[Stored data]

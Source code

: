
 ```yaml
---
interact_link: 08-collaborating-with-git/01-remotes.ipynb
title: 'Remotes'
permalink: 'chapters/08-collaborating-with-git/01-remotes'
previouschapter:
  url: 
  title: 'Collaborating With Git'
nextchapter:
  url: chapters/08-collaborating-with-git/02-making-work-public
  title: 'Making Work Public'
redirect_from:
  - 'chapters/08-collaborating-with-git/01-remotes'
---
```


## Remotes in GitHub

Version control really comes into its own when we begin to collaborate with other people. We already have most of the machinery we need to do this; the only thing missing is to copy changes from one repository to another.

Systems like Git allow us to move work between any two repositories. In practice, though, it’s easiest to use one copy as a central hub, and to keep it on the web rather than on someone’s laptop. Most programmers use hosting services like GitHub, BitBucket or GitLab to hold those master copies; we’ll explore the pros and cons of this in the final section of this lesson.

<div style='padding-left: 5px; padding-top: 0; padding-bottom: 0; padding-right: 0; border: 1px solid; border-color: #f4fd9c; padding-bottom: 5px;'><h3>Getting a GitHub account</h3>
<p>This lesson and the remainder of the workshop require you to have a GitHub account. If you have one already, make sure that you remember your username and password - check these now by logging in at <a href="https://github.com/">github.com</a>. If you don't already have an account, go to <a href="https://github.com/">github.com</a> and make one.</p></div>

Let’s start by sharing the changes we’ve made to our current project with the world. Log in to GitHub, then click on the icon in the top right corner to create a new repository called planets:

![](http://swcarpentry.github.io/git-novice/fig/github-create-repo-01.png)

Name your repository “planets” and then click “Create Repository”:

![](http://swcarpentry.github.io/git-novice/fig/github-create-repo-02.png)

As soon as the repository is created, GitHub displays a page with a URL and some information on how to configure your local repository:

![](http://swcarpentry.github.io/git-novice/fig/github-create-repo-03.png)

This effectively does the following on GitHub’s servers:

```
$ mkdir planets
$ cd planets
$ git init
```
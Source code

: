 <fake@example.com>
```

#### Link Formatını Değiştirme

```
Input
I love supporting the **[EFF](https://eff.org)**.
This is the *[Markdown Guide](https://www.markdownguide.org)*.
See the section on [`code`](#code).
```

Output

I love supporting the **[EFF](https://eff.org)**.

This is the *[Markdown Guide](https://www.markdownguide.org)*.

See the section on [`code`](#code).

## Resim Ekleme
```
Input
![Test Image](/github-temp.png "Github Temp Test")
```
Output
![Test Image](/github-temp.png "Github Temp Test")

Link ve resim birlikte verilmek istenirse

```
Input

## Assignment:
Give the data again exactly, line for line.

## Output of the task:
Source code

:
 ```yaml
---
interact_link: 08-collaborating-with-git/01-remotes.ipynb
title: 'Remotes'
permalink: 'chapters/08-collaborating-with-git/01-remotes'
previouschapter:
  url: 
  title: 'Collaborating With Git'
nextchapter:
  url: chapters/08-collaborating-with-git/02-making-work-public
  title: 'Making Work Public'
redirect_from:
  - 'chapters/08-collaborating-with-git/01-remotes'
---
```


## Remotes in GitHub

Version control really comes into its own when we begin to collaborate with other people. We already have most of the machinery we need to do this; the only thing missing is to copy changes from one repository to another.

Systems like Git allow us to move work between any two repositories. In practice, though, it’s easiest to use one copy as a central hub, and to keep it on the web rather than on someone’s laptop. Most programmers use hosting services like GitHub, BitBucket or GitLab to hold those master copies; we’ll explore the pros and cons of this in the final section of this lesson.

<div style='padding-left: 5px; padding-top: 0; padding-bottom: 0; padding-right: 0; border: 1px solid; border-color: #f4fd9c; padding-bottom: 5px;'><h3>Getting a GitHub account</h3>
<p>This lesson and the remainder of the workshop require you to have a GitHub account. If you have one already, make sure that you remember your username and password - check these now by logging in at <a href="https://github.com/">github.com</a>. If you don't already have an account, go to <a href="https://github.com/">github.com</a> and make one.</p></div>

Let’s start by sharing the changes we’ve made to our current project with the world. Log in to GitHub, then click on the icon in the top right corner to create a new repository called planets:

![](http://swcarpentry.github.io/git-novice/fig/github-create-repo-01.png)

Name your repository “planets” and then click “Create Repository”:

![](http://swcarpentry.github.io/git-novice/fig/github-create-repo-02.png)

As soon as the repository is created, GitHub displays a page with a URL and some information on how to configure your local repository:

![](http://swcarpentry.github.io/git-novice/fig/github-create-repo-03.png)

This effectively does the following on GitHub’s servers:

```
$ mkdir planets
$ cd planets
$ git init
```
Source code

: <fake@example.com>
```

#### Link Formatını Değiştirme

```
Input
I love supporting the **[EFF](https://eff.org)**.
This is the *[Markdown Guide](https://www.markdownguide.org)*.
See the section on [`code`](#code).
```

Output

I love supporting the **[EFF](https://eff.org)**.

This is the *[Markdown Guide](https://www.markdownguide.org)*.

See the section on [`code`](#code).

## Resim Ekleme
```
Input
![Test Image](/github-temp.png "Github Temp Test")
```
Output
![Test Image](/github-temp.png "Github Temp Test")

Link ve resim birlikte verilmek istenirse

```
Input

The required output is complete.